■ WHAT TO PRODUCE: Please give back word for word the lines of the material below between the line containing "- ROI calculation" and the line containing "## Getting Started", inclusive.

......

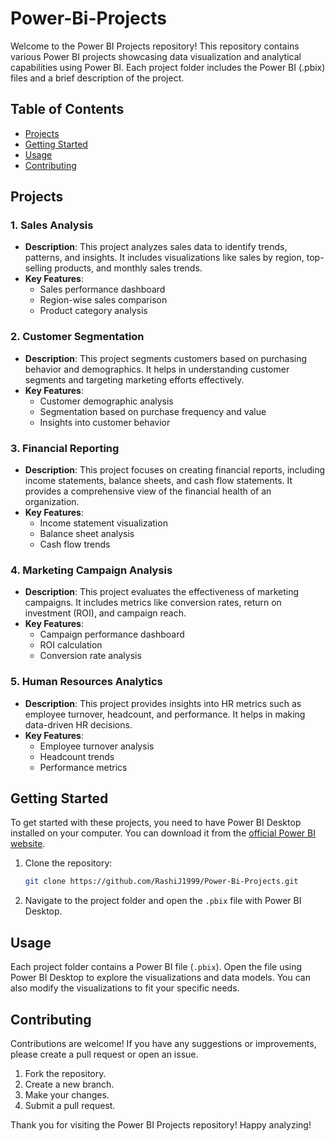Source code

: # Power-Bi-Projects
Welcome to the Power BI Projects repository! This repository contains various Power BI projects showcasing data visualization and analytical capabilities using Power BI. Each project folder includes the Power BI (.pbix) files and a brief description of the project.

## Table of Contents

- [Projects](#projects)
- [Getting Started](#getting-started)
- [Usage](#usage)
- [Contributing](#contributing)

## Projects

### 1. Sales Analysis
- **Description**: This project analyzes sales data to identify trends, patterns, and insights. It includes visualizations like sales by region, top-selling products, and monthly sales trends.
- **Key Features**:
  - Sales performance dashboard
  - Region-wise sales comparison
  - Product category analysis

### 2. Customer Segmentation
- **Description**: This project segments customers based on purchasing behavior and demographics. It helps in understanding customer segments and targeting marketing efforts effectively.
- **Key Features**:
  - Customer demographic analysis
  - Segmentation based on purchase frequency and value
  - Insights into customer behavior

### 3. Financial Reporting
- **Description**: This project focuses on creating financial reports, including income statements, balance sheets, and cash flow statements. It provides a comprehensive view of the financial health of an organization.
- **Key Features**:
  - Income statement visualization
  - Balance sheet analysis
  - Cash flow trends

### 4. Marketing Campaign Analysis
- **Description**: This project evaluates the effectiveness of marketing campaigns. It includes metrics like conversion rates, return on investment (ROI), and campaign reach.
- **Key Features**:
  - Campaign performance dashboard
  - ROI calculation
  - Conversion rate analysis

### 5. Human Resources Analytics
- **Description**: This project provides insights into HR metrics such as employee turnover, headcount, and performance. It helps in making data-driven HR decisions.
- **Key Features**:
  - Employee turnover analysis
  - Headcount trends
  - Performance metrics

## Getting Started

To get started with these projects, you need to have Power BI Desktop installed on your computer. You can download it from the [official Power BI website](https://powerbi.microsoft.com/).

1. Clone the repository:
    ```sh
    git clone https://github.com/RashiJ1999/Power-Bi-Projects.git
    ```

2. Navigate to the project folder and open the `.pbix` file with Power BI Desktop.

## Usage

Each project folder contains a Power BI file (`.pbix`). Open the file using Power BI Desktop to explore the visualizations and data models. You can also modify the visualizations to fit your specific needs.

## Contributing

Contributions are welcome! If you have any suggestions or improvements, please create a pull request or open an issue.

1. Fork the repository.
2. Create a new branch.
3. Make your changes.
4. Submit a pull request.



Thank you for visiting the Power BI Projects repository! Happy analyzing!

......

■ RESPONSE TO THIS TASK:
  - ROI calculation
  - Conversion rate analysis

### 5. Human Resources Analytics
- **Description**: This project provides insights into HR metrics such as employee turnover, headcount, and performance. It helps in making data-driven HR decisions.
- **Key Features**:
  - Employee turnover analysis
  - Headcount trends
  - Performance metrics

## Getting Started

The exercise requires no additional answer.